Segment Start: Records to process

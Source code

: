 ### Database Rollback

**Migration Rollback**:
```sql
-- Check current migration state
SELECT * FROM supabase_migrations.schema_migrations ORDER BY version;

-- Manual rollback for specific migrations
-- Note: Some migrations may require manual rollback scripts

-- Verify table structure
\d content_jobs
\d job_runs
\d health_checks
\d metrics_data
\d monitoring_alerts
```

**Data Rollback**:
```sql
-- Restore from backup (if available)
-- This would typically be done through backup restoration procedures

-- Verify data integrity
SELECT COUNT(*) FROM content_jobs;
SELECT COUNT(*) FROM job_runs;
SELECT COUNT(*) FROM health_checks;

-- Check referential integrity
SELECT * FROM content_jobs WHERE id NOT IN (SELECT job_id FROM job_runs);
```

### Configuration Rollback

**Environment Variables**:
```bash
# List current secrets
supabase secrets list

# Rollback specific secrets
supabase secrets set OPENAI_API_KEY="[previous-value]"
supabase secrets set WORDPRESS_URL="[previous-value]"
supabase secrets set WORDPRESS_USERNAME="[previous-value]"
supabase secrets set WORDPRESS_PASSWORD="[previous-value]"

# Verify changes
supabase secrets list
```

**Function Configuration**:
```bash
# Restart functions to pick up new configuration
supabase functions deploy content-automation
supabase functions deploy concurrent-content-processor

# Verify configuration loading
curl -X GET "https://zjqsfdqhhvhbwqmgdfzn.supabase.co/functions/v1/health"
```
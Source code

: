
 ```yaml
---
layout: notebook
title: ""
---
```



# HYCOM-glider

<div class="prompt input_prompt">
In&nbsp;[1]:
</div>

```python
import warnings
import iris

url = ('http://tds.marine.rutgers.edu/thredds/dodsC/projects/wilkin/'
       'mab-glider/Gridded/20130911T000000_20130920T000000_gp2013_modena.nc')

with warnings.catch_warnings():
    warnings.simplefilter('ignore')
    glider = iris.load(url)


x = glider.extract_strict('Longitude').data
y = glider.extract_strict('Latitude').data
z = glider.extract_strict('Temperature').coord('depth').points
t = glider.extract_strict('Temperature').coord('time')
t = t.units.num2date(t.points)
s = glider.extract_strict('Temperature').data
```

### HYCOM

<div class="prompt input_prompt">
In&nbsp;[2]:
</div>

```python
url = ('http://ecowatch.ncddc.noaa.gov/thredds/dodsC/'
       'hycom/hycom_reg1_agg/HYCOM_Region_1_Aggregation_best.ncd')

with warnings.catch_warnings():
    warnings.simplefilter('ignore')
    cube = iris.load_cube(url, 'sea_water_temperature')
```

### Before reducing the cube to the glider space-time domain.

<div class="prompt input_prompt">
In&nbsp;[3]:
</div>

Segment End: Records to process

Work request: Copy every line above in which the string "dodsC" shows up.

Result:
url = ('http://tds.marine.rutgers.edu/thredds/dodsC/projects/wilkin/'
url = ('http://ecowatch.ncddc.noaa.gov/thredds/dodsC/'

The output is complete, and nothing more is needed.